If a dancing Christ was not enough, a rape to the tune of Singing in the Rain would surely put one over the edge.

Improvised on set during shooting, even after 45 years, the stark, extremely violent contrast between what is happening on screen – a brutal beating followed by an even more brutal rape – compared with the previous associations of the song as one of the most freeform happy moments ever created in film, couldn’t be more distant and continues to shock.

Frankly, that was the point. But somehow, a random choice became larger than the film itself and what was meant to be frighteningly real and disgusting sequence transcended time and place and vaulted the film out of the ordinary and into the realm of the extraordinary. Rated X, it offended everyone.

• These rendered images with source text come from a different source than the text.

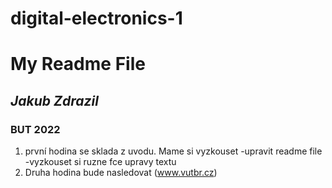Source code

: # digital-electronics-1
# **My Readme File**
## *Jakub Zdrazil*
### BUT 2022
1. první hodina se sklada z uvodu. Mame si vyzkouset
  -upravit readme file
  -vyzkouset si ruzne fce upravy textu
2. Druha hodina bude nasledovat
(www.vutbr.cz)
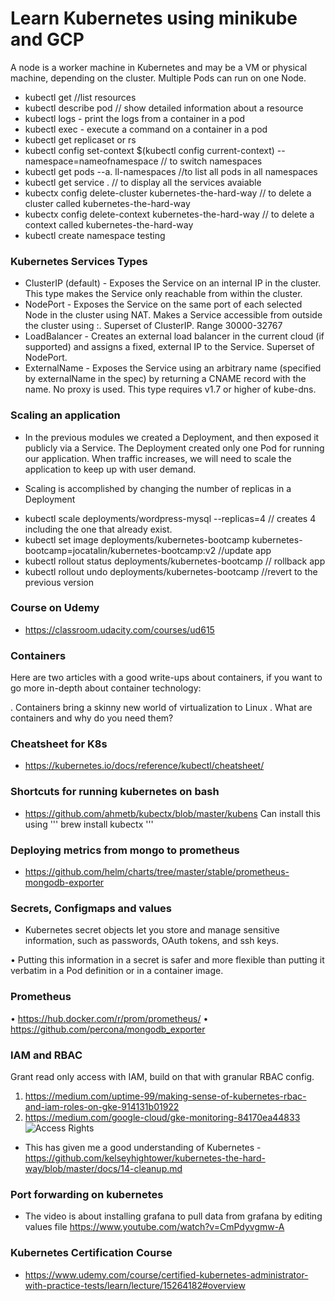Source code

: # Learn Kubernetes using minikube and GCP

A node is a worker machine in Kubernetes and may be a VM or physical machine, depending on the cluster. 
Multiple Pods can run on one Node.

* kubectl get //list resources
* kubectl describe pod // show detailed information about a resource
* kubectl logs - print the logs from a container in a pod
* kubectl exec - execute a command on a container in a pod
* kubectl get replicaset or rs
* kubectl config set-context $(kubectl config current-context) --namespace=nameofnamespace // to switch namespaces
* kubectl get pods --a. ll-namespaces //to list all pods in all namespaces
* kubectl get service . // to display all the services avaiable
* kubectx config delete-cluster kubernetes-the-hard-way // to delete a cluster called kubernetes-the-hard-way
* kubectx config delete-context kubernetes-the-hard-way // to delete a context called kubernetes-the-hard-way
* kubectl create namespace testing

### Kubernetes Services Types

* ClusterIP (default) - Exposes the Service on an internal IP in the cluster. This type makes the Service only reachable from within the cluster.
* NodePort - Exposes the Service on the same port of each selected Node in the cluster using NAT. Makes a Service accessible from outside the cluster using <NodeIP>:<NodePort>. Superset of ClusterIP. Range 30000-32767
* LoadBalancer - Creates an external load balancer in the current cloud (if supported) and assigns a fixed, external IP to the Service. Superset of NodePort.
* ExternalName - Exposes the Service using an arbitrary name (specified by externalName in the spec) by returning a CNAME record with the name. No proxy is used. This type requires v1.7 or higher of kube-dns.

### Scaling an application
* In the previous modules we created a Deployment, and then exposed it publicly via a Service. The Deployment created only one Pod for running our application. 
When traffic increases, we will need to scale the application to keep up with user demand.

* Scaling is accomplished by changing the number of replicas in a Deployment
-  kubectl scale deployments/wordpress-mysql --replicas=4 // creates 4 including the one that already exist.
-  kubectl set image deployments/kubernetes-bootcamp kubernetes-bootcamp=jocatalin/kubernetes-bootcamp:v2  //update app
-  kubectl rollout status deployments/kubernetes-bootcamp // rollback app
-  kubectl rollout undo deployments/kubernetes-bootcamp //revert to the previous version 


### Course on Udemy
* https://classroom.udacity.com/courses/ud615

### Containers
Here are two articles with a good write-ups about containers, if you want to go more in-depth about container technology:

. Containers bring a skinny new world of virtualization to Linux
. What are containers and why do you need them?

### Cheatsheet for K8s
* https://kubernetes.io/docs/reference/kubectl/cheatsheet/

###  Shortcuts for running kubernetes on bash

* https://github.com/ahmetb/kubectx/blob/master/kubens
Can install this using ''' brew install kubectx '''

### Deploying metrics from mongo to prometheus 
* https://github.com/helm/charts/tree/master/stable/prometheus-mongodb-exporter

### Secrets, Configmaps and values
* Kubernetes secret objects let you store and manage sensitive information, such as passwords, OAuth tokens, and ssh keys.

• Putting this information in a secret is safer and more flexible than putting it verbatim in a Pod definition or in a container image.
### Prometheus
• https://hub.docker.com/r/prom/prometheus/
• https://github.com/percona/mongodb_exporter

### IAM and RBAC
Grant read only access with IAM, build on that with granular RBAC config.
1. https://medium.com/uptime-99/making-sense-of-kubernetes-rbac-and-iam-roles-on-gke-914131b01922
2. https://medium.com/google-cloud/gke-monitoring-84170ea44833
![Access Rights](https://miro.medium.com/max/1088/1*_XD1aE2-NIcRPF7S1fFBwg.png)

*  This has given me a good understanding of Kubernetes - https://github.com/kelseyhightower/kubernetes-the-hard-way/blob/master/docs/14-cleanup.md

### Port forwarding on kubernetes
*   The video is about installing grafana to pull data from grafana by editing values file https://www.youtube.com/watch?v=CmPdyvgmw-A

### Kubernetes Certification Course
*  https://www.udemy.com/course/certified-kubernetes-administrator-with-practice-tests/learn/lecture/15264182#overview
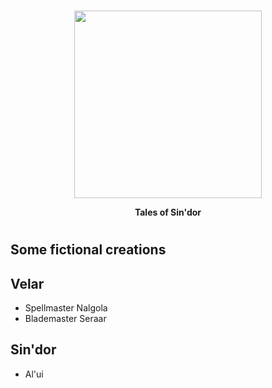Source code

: <div align="center">
  </br>
  <p>
    <img height="300" src="" />
  </p>
  <p>
    <strong>Tales of Sin'dor</strong>
  </p>
</div>

# 

## Some fictional creations

## Velar

- Spellmaster Nalgola
- Blademaster Seraar

## Sin'dor

- Al'ui

#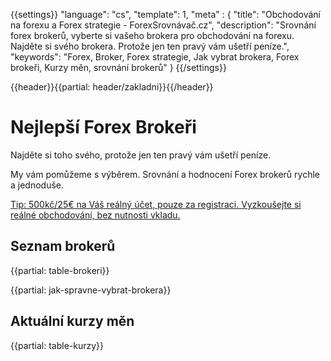 {{settings}}
  "language": "cs",
  "template": 1,
  "meta" : {
    "title": "Obchodování na forexu a Forex strategie - ForexSrovnávač.cz",
    "description": "Srovnání forex brokerů, vyberte si vašeho brokera pro obchodování na forexu. Najděte si svého brokera. Protože jen ten pravý vám ušetří peníze.",
    "keywords": "Forex, Broker, Forex strategie, Jak vybrat brokera, Forex brokeři, Kurzy měn, srovnání brokerů"
  }
{{/settings}}

{{header}}{{partial: header/zakladni}}{{/header}}

<div class="start" markdown="1">

# Nejlepší Forex Brokeři

Najděte si toho svého, protože jen ten pravý vám ušetří peníze.

My vám pomůžeme s výběrem. Srovnání a hodnocení Forex brokerů rychle a jednoduše.

[Tip: 500kč/25€ na Váš reálný účet, pouze za registraci. Vyzkoušejte si reálné obchodování, bez nutnosti vkladu.](http://www.plus500.com/cs/StartTrading.aspx?id=66349&pl=2)

</div>

<section id="section-1" markdown="1">

## Seznam brokerů

{{partial: table-brokeri}}

</section>


<section id="section-2" markdown="1">
{{partial: jak-spravne-vybrat-brokera}}
</section>

<section markdown="1">

## Aktuální kurzy měn

{{partial: table-kurzy}}

</section>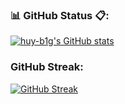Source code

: ### 📊 GitHub Status 📋:

[![huy-b1g's GitHub stats](https://github-readme-stats.vercel.app/api?username=huy-b1g&show_icons=true&theme=gruvbox
)](https://github.com/huy-b1g/github-readme-stats)


### GitHub Streak:
[![GitHub Streak](http://github-readme-streak-stats.herokuapp.com?user=huy-b1g&theme=gruvbox)](https://git.io/streak-stats)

Laced with lots of pretty music, its message seemed contradictory. Concept and execution stewed together in the willful cauldron of unintended consequence and immoral certainty, graced by rape, murder, and nudity, stamped with authority by no less than Beethoven’s “Ode to Joy.”

Two years earlier, Peckinpah’s “The Wild Bunch” tried to demonstrate that slow-motion death would somehow make violence more horrific because of the artificially accentuated detail caused by slowing down the action. In fact, quite the opposite was true. Instead of repelling violence, it glorified it, turning blood spatter and bodies twisting in ballet-like pirouettes into a Jackson Pollack-like Grand Guignol canvas of directorial madness.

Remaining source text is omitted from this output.